Genome Evolution Laboratory, National Institute of Genetics, Mishima, Japan.
Department of Biological Information, Tokyo Institute of Technology, Ookayama, Meguro-ku, Tokyo, Japan.
PLoS Comput Biol. 2018 Jun 6;14(6):e1006143. doi: 10.1371/journal.pcbi.1006143. eCollection 2018 Jun.
As data for microbial community structures found in various environments has increased, studies have examined the relationship between environmental labels given to retrieved microbial samples and their community structures. However, because environments continuously change over time and space, mixed states of some environments and its effects on community formation should be considered, instead of evaluating effects of discrete environmental categories. Here we applied a hierarchical Bayesian model to paired datasets containing more than 30,000 samples of microbial community structures and sample description documents. From the training results, we extracted latent environmental topics that associate co-occurring microbes with co-occurring word sets among samples. Topics are the core elements of environmental mixtures and the visualization of topic-based samples clarifies the connections of various environments. Based on the model training results, we developed a web application, LEA (Latent Environment Allocation), which provides the way to evaluate typicality and heterogeneity of microbial communities in newly obtained samples without confining environmental categories to be compared. Because topics link words and microbes, LEA also enables to search samples semantically related to the query out of 30,000 microbiome samples.
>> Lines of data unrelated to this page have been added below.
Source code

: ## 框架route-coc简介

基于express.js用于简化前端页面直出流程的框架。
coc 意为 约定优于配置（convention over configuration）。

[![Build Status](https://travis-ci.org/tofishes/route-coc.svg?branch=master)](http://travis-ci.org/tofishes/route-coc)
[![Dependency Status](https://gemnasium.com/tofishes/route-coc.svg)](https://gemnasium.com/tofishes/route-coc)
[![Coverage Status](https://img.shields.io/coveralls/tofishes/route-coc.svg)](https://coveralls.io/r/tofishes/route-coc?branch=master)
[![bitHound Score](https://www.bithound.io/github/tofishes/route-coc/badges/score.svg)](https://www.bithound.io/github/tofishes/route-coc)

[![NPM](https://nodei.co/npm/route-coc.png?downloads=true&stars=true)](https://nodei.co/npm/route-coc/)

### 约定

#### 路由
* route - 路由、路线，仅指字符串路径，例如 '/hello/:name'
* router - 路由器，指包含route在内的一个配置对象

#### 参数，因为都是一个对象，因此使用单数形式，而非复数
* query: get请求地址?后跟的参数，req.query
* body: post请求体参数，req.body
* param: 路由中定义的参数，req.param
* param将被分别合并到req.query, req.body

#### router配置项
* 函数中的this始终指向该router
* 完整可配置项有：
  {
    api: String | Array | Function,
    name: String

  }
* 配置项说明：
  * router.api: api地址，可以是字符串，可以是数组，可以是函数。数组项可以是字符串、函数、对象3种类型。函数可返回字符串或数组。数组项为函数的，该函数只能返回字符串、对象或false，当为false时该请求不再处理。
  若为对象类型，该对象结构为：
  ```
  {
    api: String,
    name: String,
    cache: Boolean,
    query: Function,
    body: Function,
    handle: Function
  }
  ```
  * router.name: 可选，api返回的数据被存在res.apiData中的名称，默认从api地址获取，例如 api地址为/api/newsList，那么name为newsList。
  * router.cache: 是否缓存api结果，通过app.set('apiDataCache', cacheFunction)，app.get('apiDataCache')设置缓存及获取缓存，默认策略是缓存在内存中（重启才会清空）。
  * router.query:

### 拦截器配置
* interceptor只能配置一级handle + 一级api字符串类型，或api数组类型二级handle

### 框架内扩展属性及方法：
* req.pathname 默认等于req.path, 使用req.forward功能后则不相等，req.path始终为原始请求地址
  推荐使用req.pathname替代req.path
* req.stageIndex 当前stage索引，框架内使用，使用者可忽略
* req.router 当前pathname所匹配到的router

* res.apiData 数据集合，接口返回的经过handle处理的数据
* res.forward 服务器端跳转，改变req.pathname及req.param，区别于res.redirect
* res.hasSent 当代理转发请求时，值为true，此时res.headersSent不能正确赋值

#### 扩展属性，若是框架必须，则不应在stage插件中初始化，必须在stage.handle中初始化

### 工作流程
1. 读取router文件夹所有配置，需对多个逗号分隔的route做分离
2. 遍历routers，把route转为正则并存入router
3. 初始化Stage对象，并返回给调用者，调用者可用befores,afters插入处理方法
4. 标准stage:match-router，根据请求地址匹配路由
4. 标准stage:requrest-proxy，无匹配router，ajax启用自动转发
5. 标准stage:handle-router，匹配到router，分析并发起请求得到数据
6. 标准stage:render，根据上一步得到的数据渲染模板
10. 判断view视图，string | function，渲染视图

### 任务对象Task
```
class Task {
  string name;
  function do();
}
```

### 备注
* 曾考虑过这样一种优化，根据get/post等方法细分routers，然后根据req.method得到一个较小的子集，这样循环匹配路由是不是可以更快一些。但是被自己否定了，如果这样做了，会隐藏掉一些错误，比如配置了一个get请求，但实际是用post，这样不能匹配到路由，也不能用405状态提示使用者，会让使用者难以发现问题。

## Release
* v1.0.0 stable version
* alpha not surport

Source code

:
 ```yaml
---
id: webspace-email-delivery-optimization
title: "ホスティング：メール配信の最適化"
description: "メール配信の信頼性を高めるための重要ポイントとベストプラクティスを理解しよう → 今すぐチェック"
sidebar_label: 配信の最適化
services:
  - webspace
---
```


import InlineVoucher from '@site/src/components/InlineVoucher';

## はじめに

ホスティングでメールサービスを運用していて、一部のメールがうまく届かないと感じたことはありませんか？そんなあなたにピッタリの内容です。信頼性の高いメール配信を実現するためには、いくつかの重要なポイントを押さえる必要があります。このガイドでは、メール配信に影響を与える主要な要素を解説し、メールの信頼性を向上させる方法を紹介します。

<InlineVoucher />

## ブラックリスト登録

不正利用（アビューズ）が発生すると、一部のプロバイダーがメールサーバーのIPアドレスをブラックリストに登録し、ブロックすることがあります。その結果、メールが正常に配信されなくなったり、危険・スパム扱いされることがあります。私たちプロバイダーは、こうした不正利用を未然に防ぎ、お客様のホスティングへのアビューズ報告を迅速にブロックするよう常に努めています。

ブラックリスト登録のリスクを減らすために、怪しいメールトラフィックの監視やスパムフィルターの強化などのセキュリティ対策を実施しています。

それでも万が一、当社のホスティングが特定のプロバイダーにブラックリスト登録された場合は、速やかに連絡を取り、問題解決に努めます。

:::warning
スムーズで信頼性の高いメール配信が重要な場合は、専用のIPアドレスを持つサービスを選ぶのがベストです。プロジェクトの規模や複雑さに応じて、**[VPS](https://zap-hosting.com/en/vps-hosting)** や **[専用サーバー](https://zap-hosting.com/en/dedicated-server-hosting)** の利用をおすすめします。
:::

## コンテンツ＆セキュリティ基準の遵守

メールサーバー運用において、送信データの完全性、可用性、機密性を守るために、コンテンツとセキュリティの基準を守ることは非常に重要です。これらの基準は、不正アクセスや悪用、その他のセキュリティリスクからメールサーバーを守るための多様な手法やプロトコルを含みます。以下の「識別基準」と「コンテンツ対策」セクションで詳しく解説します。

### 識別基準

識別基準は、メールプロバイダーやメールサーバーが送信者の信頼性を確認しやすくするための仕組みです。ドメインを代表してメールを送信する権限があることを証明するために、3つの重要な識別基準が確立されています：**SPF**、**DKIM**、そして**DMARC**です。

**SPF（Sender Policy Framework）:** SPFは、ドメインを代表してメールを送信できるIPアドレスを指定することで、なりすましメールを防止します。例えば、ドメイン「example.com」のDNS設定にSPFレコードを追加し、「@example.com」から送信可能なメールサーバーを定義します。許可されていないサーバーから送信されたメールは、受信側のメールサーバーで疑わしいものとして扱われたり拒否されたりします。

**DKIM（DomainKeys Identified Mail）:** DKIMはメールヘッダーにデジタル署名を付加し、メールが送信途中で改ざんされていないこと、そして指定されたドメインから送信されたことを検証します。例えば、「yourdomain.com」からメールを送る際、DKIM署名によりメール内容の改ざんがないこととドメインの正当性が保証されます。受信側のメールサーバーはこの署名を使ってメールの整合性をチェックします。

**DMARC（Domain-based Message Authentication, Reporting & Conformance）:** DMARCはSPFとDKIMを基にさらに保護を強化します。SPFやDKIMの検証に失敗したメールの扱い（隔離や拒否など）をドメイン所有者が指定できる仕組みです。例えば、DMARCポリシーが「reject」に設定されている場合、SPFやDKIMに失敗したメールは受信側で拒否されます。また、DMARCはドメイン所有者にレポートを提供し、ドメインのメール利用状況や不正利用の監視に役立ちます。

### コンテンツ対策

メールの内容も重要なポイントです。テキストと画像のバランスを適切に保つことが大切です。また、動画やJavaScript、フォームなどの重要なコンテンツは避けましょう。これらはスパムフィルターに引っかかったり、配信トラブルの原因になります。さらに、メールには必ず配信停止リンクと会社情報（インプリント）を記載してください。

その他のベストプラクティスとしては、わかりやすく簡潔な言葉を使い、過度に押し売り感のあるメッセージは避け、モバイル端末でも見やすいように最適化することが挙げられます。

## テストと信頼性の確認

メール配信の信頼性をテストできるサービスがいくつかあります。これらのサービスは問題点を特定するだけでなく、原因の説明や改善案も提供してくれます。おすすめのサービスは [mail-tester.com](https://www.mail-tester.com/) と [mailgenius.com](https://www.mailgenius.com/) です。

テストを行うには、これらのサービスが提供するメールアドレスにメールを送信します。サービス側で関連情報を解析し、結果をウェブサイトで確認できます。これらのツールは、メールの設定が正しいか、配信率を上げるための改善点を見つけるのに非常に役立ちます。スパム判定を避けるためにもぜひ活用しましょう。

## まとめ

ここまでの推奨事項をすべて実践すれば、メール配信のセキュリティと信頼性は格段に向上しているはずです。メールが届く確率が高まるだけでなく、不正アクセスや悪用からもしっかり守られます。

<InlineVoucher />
随着在各种环境中发现的微生物群落结构数据的增加,研究已经检查了检索到的微生物样本的环境标签与其群落结构之间的关系。然而,由于环境随时间和空间不断变化,应该考虑一些环境的混合状态及其对群落形成的影响,而不是评估离散环境类别的影响。在这里,我们应用了一个层次贝叶斯模型,该模型包含了超过 30000 个微生物群落结构和样本描述文档的配对数据集。从训练结果中,我们提取了潜在的环境主题,这些主题将共同出现的微生物与样本之间共同出现的单词集联系起来。主题是环境混合物的核心要素,基于主题的样本可视化澄清了各种环境之间的联系。基于模型训练结果,我们开发了一个 Web 应用程序,LEA(潜在环境分配),它提供了一种在新获得的样本中评估微生物群落典型性和异质性的方法,而无需将比较的环境类别限制为离散类别。由于主题将单词和微生物联系起来,LEA 还可以从 30000 个微生物组样本中搜索与查询语义相关的样本。